Moyer earned an internship working with other RIT students on MISHA, the Multispectral Imaging System for Historical Artifacts. This system was created with funding from the National Endowment for the Humanities (NEH). Throughout her internship, Moyer has presented about MISHA to researchers, museum professionals, and the public in the Netherlands, at Princeton University, at the Michigan State University Science Festival, and, most recently, at Imagine RIT

The system includes 16 LEDs to illuminate objects using different wavelengths of light, including two in the ultraviolet spectrum and two in the infrared spectrum. After the system takes a photograph of the object at each of these different wavelengths, users can stack and manipulate these images to see the object in new ways. This process allows users to discover palimpsests, documents from which original writing has been removed or written over, and other hidden markings or text.

“One of our biggest developments has been recovery of text on thermal paper, which is similar to receipt paper,” Moyer said. “It was used all the time for communications in the 20th century, but the text fades fast. With MISHA, we’ve been able to recover this text.”

Moyer and Kyra Schultz, a third-year museum studies student from Winchester, Va., who has also been working on the four-student MISHA team funded by the NEH, explained that multispectral imaging systems typically cost more than $100,000, but MISHA only costs around $7,000. The lower price point makes MISHA far more accessible to many museums, libraries, and archives. Plus, the system is relatively quick and easy to set up.

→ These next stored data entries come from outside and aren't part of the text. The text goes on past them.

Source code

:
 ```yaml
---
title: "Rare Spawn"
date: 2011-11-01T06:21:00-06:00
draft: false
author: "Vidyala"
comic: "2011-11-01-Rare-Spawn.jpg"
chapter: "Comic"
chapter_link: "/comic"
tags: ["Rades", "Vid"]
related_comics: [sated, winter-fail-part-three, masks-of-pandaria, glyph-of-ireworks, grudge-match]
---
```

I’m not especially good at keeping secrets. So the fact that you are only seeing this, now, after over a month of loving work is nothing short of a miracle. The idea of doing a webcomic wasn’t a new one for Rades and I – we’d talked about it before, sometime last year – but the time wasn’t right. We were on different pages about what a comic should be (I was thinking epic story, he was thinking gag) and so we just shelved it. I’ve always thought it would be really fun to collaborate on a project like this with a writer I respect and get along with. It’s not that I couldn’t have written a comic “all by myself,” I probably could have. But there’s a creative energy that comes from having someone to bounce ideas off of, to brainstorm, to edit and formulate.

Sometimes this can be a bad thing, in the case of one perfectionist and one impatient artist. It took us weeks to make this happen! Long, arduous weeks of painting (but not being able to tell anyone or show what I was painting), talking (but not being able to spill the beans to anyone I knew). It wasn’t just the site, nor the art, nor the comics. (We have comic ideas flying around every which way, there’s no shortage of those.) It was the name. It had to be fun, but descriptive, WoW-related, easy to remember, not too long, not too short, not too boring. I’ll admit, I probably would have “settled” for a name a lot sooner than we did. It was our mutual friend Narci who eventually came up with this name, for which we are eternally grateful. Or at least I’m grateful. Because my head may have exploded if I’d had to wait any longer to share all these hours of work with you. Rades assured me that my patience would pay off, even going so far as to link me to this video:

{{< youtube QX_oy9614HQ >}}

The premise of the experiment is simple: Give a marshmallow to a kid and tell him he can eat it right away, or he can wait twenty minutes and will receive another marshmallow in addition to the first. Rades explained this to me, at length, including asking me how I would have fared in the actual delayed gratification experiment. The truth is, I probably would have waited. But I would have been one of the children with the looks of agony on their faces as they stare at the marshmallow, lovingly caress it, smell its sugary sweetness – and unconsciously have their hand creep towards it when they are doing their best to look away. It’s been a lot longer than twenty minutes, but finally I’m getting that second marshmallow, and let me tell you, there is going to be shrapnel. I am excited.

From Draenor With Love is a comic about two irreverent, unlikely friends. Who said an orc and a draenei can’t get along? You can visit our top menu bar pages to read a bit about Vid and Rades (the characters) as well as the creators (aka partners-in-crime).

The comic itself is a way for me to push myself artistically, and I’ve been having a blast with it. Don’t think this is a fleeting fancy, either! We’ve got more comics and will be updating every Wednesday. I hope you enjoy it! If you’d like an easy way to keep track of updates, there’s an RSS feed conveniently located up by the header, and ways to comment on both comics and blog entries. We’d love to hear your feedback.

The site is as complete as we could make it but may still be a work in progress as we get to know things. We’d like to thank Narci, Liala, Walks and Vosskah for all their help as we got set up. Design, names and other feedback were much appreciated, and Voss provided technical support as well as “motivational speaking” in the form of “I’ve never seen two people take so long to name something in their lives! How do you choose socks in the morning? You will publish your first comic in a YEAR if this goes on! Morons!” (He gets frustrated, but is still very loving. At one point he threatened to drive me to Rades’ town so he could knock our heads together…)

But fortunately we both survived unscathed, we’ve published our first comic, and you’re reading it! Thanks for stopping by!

Each student on the MISHA team had a slightly different role, though they are all skilled in using the system. Moyer’s role included work with color science Ph.D. student Leah Humenuck to identify the sets of wavelengths that will work best to image different materials in order to make the process of discovering hidden marks on objects easier and faster. 

Schultz focused on integrating finalized images from the system into websites, exhibits, and other tools for museums to display to the public. Presenting at events became one of her favorite parts of the internship. They showed live demonstrations of imaging objects using MISHA and answered questions.

“It was heaven on Earth for a nerdy museum person. It was such a great experience,” Schultz said as she reflected on the weeklong conference at Princeton. “We were surrounded by the people that we all aspire to be professionally and academically, and to have conversations with them and do that network building was an opportunity that you don’t get every day.”